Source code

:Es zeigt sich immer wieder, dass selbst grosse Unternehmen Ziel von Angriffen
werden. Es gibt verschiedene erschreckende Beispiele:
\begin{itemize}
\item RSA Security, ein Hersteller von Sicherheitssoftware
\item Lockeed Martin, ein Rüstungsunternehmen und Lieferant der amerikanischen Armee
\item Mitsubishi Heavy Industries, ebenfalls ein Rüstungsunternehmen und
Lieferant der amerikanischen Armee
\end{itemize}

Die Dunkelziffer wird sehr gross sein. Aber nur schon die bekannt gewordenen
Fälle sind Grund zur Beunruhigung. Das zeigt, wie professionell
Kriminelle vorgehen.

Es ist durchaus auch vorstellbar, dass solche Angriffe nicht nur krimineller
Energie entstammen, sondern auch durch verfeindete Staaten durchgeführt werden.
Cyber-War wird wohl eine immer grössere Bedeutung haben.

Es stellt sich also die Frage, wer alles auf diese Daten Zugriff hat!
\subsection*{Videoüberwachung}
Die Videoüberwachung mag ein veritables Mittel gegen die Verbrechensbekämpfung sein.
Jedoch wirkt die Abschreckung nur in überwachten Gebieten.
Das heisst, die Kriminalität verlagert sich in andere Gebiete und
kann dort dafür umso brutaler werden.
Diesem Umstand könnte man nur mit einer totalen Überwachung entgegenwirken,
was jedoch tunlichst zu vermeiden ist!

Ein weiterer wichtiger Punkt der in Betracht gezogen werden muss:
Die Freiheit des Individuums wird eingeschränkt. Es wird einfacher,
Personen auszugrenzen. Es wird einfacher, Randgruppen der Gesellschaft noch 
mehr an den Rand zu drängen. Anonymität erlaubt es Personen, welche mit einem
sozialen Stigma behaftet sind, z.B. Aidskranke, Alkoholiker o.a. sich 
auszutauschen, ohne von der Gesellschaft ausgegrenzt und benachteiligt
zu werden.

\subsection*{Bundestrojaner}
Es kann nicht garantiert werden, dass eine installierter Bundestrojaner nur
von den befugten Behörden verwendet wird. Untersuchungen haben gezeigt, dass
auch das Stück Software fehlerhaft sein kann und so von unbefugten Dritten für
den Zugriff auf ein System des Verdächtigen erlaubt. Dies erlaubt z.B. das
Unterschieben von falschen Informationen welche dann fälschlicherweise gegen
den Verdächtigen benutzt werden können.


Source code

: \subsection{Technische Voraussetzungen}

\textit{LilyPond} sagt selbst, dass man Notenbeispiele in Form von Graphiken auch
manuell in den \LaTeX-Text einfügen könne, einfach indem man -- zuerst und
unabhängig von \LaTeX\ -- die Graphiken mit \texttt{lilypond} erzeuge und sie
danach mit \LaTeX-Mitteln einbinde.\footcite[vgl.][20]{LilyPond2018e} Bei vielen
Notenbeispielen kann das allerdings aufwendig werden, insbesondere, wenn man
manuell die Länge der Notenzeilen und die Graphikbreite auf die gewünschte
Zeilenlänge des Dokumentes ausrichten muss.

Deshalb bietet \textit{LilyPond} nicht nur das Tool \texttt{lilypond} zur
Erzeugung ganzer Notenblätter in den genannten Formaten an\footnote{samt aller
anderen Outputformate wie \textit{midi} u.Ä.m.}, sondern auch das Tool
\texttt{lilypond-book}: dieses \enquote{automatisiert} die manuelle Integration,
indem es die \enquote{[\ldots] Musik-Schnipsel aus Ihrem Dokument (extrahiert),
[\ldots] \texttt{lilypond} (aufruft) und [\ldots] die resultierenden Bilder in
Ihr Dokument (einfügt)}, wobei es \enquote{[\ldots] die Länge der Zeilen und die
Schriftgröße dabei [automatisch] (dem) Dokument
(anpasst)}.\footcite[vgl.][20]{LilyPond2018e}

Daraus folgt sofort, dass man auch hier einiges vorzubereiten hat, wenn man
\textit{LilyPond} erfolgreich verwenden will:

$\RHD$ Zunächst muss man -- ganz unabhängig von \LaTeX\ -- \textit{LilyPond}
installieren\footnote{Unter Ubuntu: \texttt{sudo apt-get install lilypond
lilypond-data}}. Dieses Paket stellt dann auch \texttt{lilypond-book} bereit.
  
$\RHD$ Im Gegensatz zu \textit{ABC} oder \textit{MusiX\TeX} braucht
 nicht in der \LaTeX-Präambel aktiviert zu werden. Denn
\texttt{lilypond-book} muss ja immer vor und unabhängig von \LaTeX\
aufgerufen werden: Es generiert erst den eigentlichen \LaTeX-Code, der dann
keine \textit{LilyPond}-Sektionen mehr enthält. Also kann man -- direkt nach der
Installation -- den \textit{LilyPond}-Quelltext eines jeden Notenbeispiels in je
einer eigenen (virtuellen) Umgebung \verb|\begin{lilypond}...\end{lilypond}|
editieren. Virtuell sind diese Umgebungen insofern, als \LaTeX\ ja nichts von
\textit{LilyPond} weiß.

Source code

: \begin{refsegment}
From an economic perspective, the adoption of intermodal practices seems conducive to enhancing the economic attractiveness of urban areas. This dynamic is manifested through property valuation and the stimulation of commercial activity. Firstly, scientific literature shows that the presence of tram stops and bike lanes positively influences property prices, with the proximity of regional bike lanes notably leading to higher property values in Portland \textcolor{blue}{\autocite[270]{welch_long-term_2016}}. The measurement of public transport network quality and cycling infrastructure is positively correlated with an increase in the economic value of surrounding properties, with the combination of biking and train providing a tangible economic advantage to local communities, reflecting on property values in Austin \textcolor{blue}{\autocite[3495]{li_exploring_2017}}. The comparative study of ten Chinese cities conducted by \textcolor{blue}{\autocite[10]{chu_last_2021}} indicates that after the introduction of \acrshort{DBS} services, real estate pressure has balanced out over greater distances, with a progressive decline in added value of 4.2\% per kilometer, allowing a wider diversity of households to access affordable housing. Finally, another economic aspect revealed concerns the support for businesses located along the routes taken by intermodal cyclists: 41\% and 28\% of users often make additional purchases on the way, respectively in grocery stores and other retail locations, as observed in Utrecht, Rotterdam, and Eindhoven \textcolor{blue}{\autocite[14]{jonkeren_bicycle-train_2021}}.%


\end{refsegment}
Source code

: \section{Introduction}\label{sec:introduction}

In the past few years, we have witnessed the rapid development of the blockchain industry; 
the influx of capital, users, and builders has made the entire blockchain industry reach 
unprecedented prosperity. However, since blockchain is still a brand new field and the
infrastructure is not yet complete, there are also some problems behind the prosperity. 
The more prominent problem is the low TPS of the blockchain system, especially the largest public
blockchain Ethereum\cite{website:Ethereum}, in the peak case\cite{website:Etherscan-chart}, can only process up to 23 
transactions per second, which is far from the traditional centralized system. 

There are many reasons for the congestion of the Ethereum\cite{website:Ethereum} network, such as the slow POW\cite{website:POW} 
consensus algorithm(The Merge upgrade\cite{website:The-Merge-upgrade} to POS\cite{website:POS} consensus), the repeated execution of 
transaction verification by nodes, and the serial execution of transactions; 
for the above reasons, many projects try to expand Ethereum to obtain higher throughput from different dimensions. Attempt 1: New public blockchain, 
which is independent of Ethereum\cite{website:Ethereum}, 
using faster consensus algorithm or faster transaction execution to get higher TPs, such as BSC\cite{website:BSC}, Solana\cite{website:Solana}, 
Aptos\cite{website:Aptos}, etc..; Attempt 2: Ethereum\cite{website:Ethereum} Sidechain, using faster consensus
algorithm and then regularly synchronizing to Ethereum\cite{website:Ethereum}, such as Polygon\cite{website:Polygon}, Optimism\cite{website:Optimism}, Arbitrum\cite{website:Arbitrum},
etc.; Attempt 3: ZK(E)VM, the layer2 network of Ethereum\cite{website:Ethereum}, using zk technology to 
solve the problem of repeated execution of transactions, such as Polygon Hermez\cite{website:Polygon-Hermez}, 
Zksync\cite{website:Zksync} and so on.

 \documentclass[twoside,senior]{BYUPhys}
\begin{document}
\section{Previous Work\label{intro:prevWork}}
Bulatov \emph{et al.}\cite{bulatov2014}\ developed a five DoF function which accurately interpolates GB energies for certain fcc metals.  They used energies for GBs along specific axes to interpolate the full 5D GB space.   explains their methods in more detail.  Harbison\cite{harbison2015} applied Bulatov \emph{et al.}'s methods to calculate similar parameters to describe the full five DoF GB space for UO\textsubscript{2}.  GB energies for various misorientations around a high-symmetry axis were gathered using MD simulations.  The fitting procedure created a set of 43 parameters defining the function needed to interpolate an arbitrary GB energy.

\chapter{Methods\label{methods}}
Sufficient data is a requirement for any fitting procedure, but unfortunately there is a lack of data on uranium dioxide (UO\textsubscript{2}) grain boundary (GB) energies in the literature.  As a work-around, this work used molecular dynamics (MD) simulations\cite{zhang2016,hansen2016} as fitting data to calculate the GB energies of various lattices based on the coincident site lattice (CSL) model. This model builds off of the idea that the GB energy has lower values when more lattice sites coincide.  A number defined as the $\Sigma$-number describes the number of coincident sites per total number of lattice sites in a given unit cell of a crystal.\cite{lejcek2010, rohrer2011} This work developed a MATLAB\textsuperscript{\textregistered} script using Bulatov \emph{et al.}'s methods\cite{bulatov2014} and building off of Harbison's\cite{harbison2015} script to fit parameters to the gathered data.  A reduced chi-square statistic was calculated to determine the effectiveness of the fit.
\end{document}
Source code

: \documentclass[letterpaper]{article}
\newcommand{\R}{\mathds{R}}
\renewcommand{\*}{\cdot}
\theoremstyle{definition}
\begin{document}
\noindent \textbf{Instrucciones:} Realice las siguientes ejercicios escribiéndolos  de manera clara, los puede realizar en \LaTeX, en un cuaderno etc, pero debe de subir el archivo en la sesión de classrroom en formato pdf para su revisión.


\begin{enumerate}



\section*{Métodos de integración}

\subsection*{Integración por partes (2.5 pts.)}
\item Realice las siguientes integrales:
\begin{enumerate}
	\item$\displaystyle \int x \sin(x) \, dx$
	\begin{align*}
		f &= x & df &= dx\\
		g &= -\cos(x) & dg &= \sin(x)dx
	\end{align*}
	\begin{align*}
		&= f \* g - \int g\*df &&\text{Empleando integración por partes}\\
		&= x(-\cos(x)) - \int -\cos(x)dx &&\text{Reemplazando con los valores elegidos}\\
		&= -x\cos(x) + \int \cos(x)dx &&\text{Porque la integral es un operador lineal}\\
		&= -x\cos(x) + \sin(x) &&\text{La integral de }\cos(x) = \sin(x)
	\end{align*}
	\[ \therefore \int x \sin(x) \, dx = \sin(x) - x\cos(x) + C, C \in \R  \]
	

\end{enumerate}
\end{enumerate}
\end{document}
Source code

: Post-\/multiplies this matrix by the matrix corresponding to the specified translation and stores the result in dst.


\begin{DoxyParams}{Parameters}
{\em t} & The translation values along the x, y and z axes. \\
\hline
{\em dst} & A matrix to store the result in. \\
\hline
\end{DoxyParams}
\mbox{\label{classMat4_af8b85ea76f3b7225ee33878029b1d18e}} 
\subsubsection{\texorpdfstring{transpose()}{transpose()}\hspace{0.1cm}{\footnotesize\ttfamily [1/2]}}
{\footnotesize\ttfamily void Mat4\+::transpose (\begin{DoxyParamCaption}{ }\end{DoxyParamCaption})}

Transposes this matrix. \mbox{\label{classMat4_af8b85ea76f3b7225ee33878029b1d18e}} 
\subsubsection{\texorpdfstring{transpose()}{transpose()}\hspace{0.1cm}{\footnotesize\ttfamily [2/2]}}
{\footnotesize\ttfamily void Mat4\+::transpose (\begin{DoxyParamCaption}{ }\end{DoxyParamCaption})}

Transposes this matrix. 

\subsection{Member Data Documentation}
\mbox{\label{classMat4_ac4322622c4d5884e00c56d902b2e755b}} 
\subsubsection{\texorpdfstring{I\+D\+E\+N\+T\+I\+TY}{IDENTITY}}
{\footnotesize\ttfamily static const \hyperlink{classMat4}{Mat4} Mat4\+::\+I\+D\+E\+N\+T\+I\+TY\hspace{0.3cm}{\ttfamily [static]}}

^^^^^^^^

* **What you should do**:
Every line from the top of the material above through the line holding "Es ist durchaus" should be reproduced word for word, and nothing beyond it.

* **Solution**:
Source code

:Es zeigt sich immer wieder, dass selbst grosse Unternehmen Ziel von Angriffen
werden. Es gibt verschiedene erschreckende Beispiele:
\begin{itemize}
\item RSA Security, ein Hersteller von Sicherheitssoftware
\item Lockeed Martin, ein Rüstungsunternehmen und Lieferant der amerikanischen Armee
\item Mitsubishi Heavy Industries, ebenfalls ein Rüstungsunternehmen und
Lieferant der amerikanischen Armee
\end{itemize}

Die Dunkelziffer wird sehr gross sein. Aber nur schon die bekannt gewordenen
Fälle sind Grund zur Beunruhigung. Das zeigt, wie professionell
Kriminelle vorgehen.

Es ist durchaus auch vorstellbar, dass solche Angriffe nicht nur krimineller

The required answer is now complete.